The CBDT or Central Board of Direct Taxes has announced the Finance Act, 2018 wherein it has amended the Income Tax Act's Section 18.

What is Section 16?

Under this new provision of the Income Tax Act, a taxpayer who has income that is chargeable under the head ‘Salaries’ should allow deduction of Rs.40, 000 or the salary amount, whichever is less, for the computation of the taxable income.

The representations are received that are requiring the clarification such as whether a taxpayer, who gets a pension from his /her former employer, should as well be eligible for claiming the deductions.

The pension that a taxpayer gets from his/her former employer is also taxable under ‘Salaries’.
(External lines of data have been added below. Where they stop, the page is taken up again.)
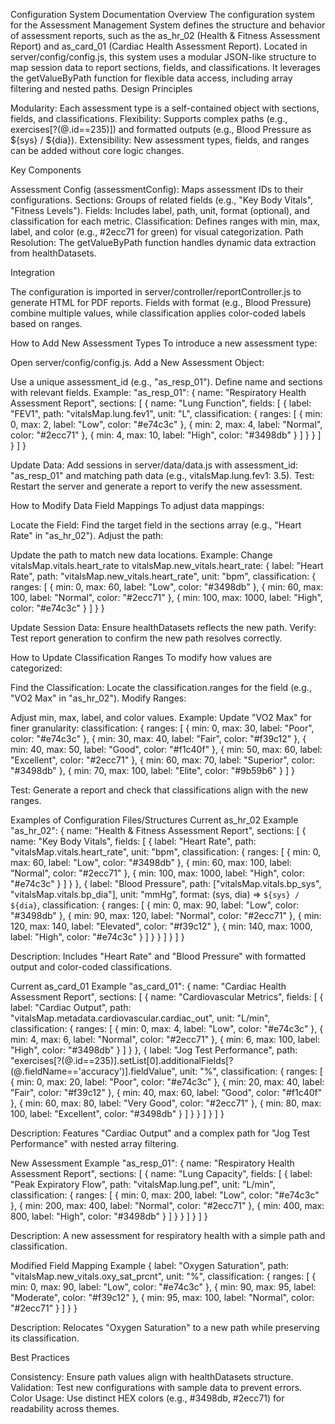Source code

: Configuration System Documentation
Overview
The configuration system for the Assessment Management System defines the structure and behavior of assessment reports, such as the as_hr_02 (Health & Fitness Assessment Report) and as_card_01 (Cardiac Health Assessment Report). Located in server/config/config.js, this system uses a modular JSON-like structure to map session data to report sections, fields, and classifications. It leverages the getValueByPath function for flexible data access, including array filtering and nested paths.
Design Principles

Modularity: Each assessment type is a self-contained object with sections, fields, and classifications.
Flexibility: Supports complex paths (e.g., exercises[?(@.id==235)]) and formatted outputs (e.g., Blood Pressure as ${sys} / ${dia}).
Extensibility: New assessment types, fields, and ranges can be added without core logic changes.

Key Components

Assessment Config (assessmentConfig): Maps assessment IDs to their configurations.
Sections: Groups of related fields (e.g., "Key Body Vitals", "Fitness Levels").
Fields: Includes label, path, unit, format (optional), and classification for each metric.
Classification: Defines ranges with min, max, label, and color (e.g., #2ecc71 for green) for visual categorization.
Path Resolution: The getValueByPath function handles dynamic data extraction from healthDatasets.

Integration

The configuration is imported in server/controller/reportController.js to generate HTML for PDF reports.
Fields with format (e.g., Blood Pressure) combine multiple values, while classification applies color-coded labels based on ranges.

How to Add New Assessment Types
To introduce a new assessment type:

Open server/config/config.js.
Add a New Assessment Object:

Use a unique assessment_id (e.g., "as_resp_01").
Define name and sections with relevant fields.
Example:
"as_resp_01": {
  name: "Respiratory Health Assessment Report",
  sections: [
    {
      name: "Lung Function",
      fields: [
        {
          label: "FEV1",
          path: "vitalsMap.lung.fev1",
          unit: "L",
          classification: {
            ranges: [
              { min: 0, max: 2, label: "Low", color: "#e74c3c" },
              { min: 2, max: 4, label: "Normal", color: "#2ecc71" },
              { min: 4, max: 10, label: "High", color: "#3498db" }
            ]
          }
        }
      ]
    }
  ]
}



Update Data: Add sessions in server/data/data.js with assessment_id: "as_resp_01" and matching path data (e.g., vitalsMap.lung.fev1: 3.5).
Test: Restart the server and generate a report to verify the new assessment.

How to Modify Data Field Mappings
To adjust data mappings:

Locate the Field: Find the target field in the sections array (e.g., "Heart Rate" in "as_hr_02").
Adjust the path:

Update the path to match new data locations.
Example: Change vitalsMap.vitals.heart_rate to vitalsMap.new_vitals.heart_rate:
{
  label: "Heart Rate",
  path: "vitalsMap.new_vitals.heart_rate",
  unit: "bpm",
  classification: {
    ranges: [
      { min: 0, max: 60, label: "Low", color: "#3498db" },
      { min: 60, max: 100, label: "Normal", color: "#2ecc71" },
      { min: 100, max: 1000, label: "High", color: "#e74c3c" }
    ]
  }
}



Update Session Data: Ensure healthDatasets reflects the new path.
Verify: Test report generation to confirm the new path resolves correctly.

How to Update Classification Ranges
To modify how values are categorized:

Find the Classification: Locate the classification.ranges for the field (e.g., "VO2 Max" in "as_hr_02").
Modify Ranges:

Adjust min, max, label, and color values.
Example: Update "VO2 Max" for finer granularity:
classification: {
  ranges: [
    { min: 0, max: 30, label: "Poor", color: "#e74c3c" },
    { min: 30, max: 40, label: "Fair", color: "#f39c12" },
    { min: 40, max: 50, label: "Good", color: "#f1c40f" },
    { min: 50, max: 60, label: "Excellent", color: "#2ecc71" },
    { min: 60, max: 70, label: "Superior", color: "#3498db" },
    { min: 70, max: 100, label: "Elite", color: "#9b59b6" }
  ]
}



Test: Generate a report and check that classifications align with the new ranges.

Examples of Configuration Files/Structures
Current as_hr_02 Example
"as_hr_02": {
  name: "Health & Fitness Assessment Report",
  sections: [
    {
      name: "Key Body Vitals",
      fields: [
        {
          label: "Heart Rate",
          path: "vitalsMap.vitals.heart_rate",
          unit: "bpm",
          classification: {
            ranges: [
              { min: 0, max: 60, label: "Low", color: "#3498db" },
              { min: 60, max: 100, label: "Normal", color: "#2ecc71" },
              { min: 100, max: 1000, label: "High", color: "#e74c3c" }
            ]
          }
        },
        {
          label: "Blood Pressure",
          path: ["vitalsMap.vitals.bp_sys", "vitalsMap.vitals.bp_dia"],
          unit: "mmHg",
          format: (sys, dia) => `${sys} / ${dia}`,
          classification: {
            ranges: [
              { min: 0, max: 90, label: "Low", color: "#3498db" },
              { min: 90, max: 120, label: "Normal", color: "#2ecc71" },
              { min: 120, max: 140, label: "Elevated", color: "#f39c12" },
              { min: 140, max: 1000, label: "High", color: "#e74c3c" }
            ]
          }
        }
      ]
    }
  ]
}

Description: Includes "Heart Rate" and "Blood Pressure" with formatted output and color-coded classifications.

Current as_card_01 Example
"as_card_01": {
  name: "Cardiac Health Assessment Report",
  sections: [
    {
      name: "Cardiovascular Metrics",
      fields: [
        {
          label: "Cardiac Output",
          path: "vitalsMap.metadata.cardiovascular.cardiac_out",
          unit: "L/min",
          classification: {
            ranges: [
              { min: 0, max: 4, label: "Low", color: "#e74c3c" },
              { min: 4, max: 6, label: "Normal", color: "#2ecc71" },
              { min: 6, max: 100, label: "High", color: "#3498db" }
            ]
          }
        },
        {
          label: "Jog Test Performance",
          path: "exercises[?(@.id==235)].setList[0].additionalFields[?(@.fieldName=='accuracy')].fieldValue",
          unit: "%",
          classification: {
            ranges: [
              { min: 0, max: 20, label: "Poor", color: "#e74c3c" },
              { min: 20, max: 40, label: "Fair", color: "#f39c12" },
              { min: 40, max: 60, label: "Good", color: "#f1c40f" },
              { min: 60, max: 80, label: "Very Good", color: "#2ecc71" },
              { min: 80, max: 100, label: "Excellent", color: "#3498db" }
            ]
          }
        }
      ]
    }
  ]
}

Description: Features "Cardiac Output" and a complex path for "Jog Test Performance" with nested array filtering.

New Assessment Example
"as_resp_01": {
  name: "Respiratory Health Assessment Report",
  sections: [
    {
      name: "Lung Capacity",
      fields: [
        {
          label: "Peak Expiratory Flow",
          path: "vitalsMap.lung.pef",
          unit: "L/min",
          classification: {
            ranges: [
              { min: 0, max: 200, label: "Low", color: "#e74c3c" },
              { min: 200, max: 400, label: "Normal", color: "#2ecc71" },
              { min: 400, max: 800, label: "High", color: "#3498db" }
            ]
          }
        }
      ]
    }
  ]
}

Description: A new assessment for respiratory health with a simple path and classification.

Modified Field Mapping Example
{
  label: "Oxygen Saturation",
  path: "vitalsMap.new_vitals.oxy_sat_prcnt",
  unit: "%",
  classification: {
    ranges: [
      { min: 0, max: 90, label: "Low", color: "#e74c3c" },
      { min: 90, max: 95, label: "Moderate", color: "#f39c12" },
      { min: 95, max: 100, label: "Normal", color: "#2ecc71" }
    ]
  }
}

Description: Relocates "Oxygen Saturation" to a new path while preserving its classification.

Best Practices

Consistency: Ensure path values align with healthDatasets structure.
Validation: Test new configurations with sample data to prevent errors.
Color Usage: Use distinct HEX colors (e.g., #3498db, #2ecc71) for readability across themes.
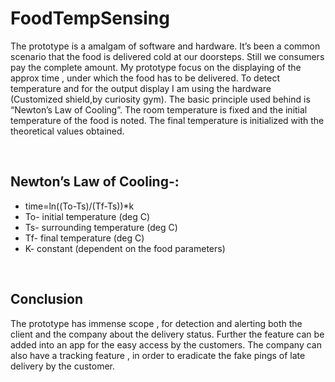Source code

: # FoodTempSensing
<p>The prototype is a amalgam of software and hardware. It’s been a common scenario that the food is delivered cold at our doorsteps. Still we consumers pay the  complete amount.
My prototype focus  on the displaying of the approx time , under which the food has to be delivered. To detect temperature and for the output display I am using the hardware (Customized shield,by curiosity gym).
The basic principle used behind is “Newton’s Law of Cooling”. 
The room temperature is fixed and the initial temperature of the food is noted.
The final temperature is initialized with the theoretical values obtained.
</p>
<br>
<h2>Newton’s Law of Cooling-:</h2>
<ul><li>  time=ln((To-Ts)/(Tf-Ts))*k</li>
<li>To- initial temperature (deg C)</li>
<li>Ts- surrounding temperature (deg C)</li>
<li>Tf- final temperature (deg C)</li>
<li>K- constant (dependent on the food parameters)</li></ul> 
<br>
<h2>Conclusion</h2>
<p>The prototype has immense scope , for detection and alerting both the client and the company about the delivery status. Further the feature can be added into an app for the easy access by the customers. The company can also have a tracking feature , in order to eradicate the fake pings of late delivery by the customer.
</p>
In the same way, any taxpayer who receives a pension from his/her former employer is entitled to claim the deduction which is the pension amount or Rs.40, 000, whichever is lesser as per Section 16 of the Income Tax Act.

Deductions under Section 16

The income that is chargeable under ‘Salaries’ head is computed after the following deductions under Section 16:

  • Deduction of entertainment allowance
  • Standard deductions
  • Professional tax

Standard Deduction [Section 16(i)/ (ia)]

  • The salary amount or
  • The standard deduction which is Rs.40, 000, whichever is low

Entertainment Allowance [Section 16 (ii)]

The entertainment allowance is initially included under the head ‘Salaries’ in the salary income and after that, a deduction is provided on the basis that is counted in the following paragraph:

  • In case of a government employee (i.e. an employee of State or Central Government), the minimum of the below mentioned is deducted:
    • 20% of the basic salary
    • 5, 000
    • Entertainment allowance amount that is granted during the last year.

To determine the entertainment amount allowance that is deducted from the salary, the below points must be considered:

  • The ‘salary’ of an individual for this purpose excludes the benefits, allowance, and other perquisites.
  • The actual amount that is expended towards the entertainment (out of the allowance of entertainment received) is not considered.
  • In case of a non-government employee (Including the employees of Local Authority and Statutory Corporation):
    • The allowance for the entertainment is not deductible in this case.

Tax on Employment or Professional Tax [Section 16 (iii)]

The tax on employment or professional tax, levied by some State in article 276 of the Constitution is granted as deducted.

In this situation, the following points must be kept in mind:

  • The deduction is available only in the year wherein professional tax is being paid.
  • There is no ceiling in monetary terms in the Income Tax Act in article 276 of the Constitution. Any State Government is not eligible to impose more than Rs.2, 500 annually as professional tax. As per the Income Tax Act, whatever professional tax an individual has paid during the last year, is deductible.
  • If an employer pays the professional tax on behalf of an employee, then it is included in employee’s salary under ‘perquisite' and after that, the equal amount is allowed as the deduction under ‘professional tax' deducted from the salary.  


To understand this let us take an example, image Mr. X is posted in the city of Hyderabad and he needs Rs.2, 000 yearly as a professional tax. He paid Rs.4, 000 on 31st May 2019 as professional tax (which is Rs.2, 000 for the year 2018 – 19 and Rs.2, 000 for the year 2019 – 20). In this situation, Rs.4, 000 is deductible for the last year 2019 – 20, here it is not correct to say that only Rs.2, 500 is deductible).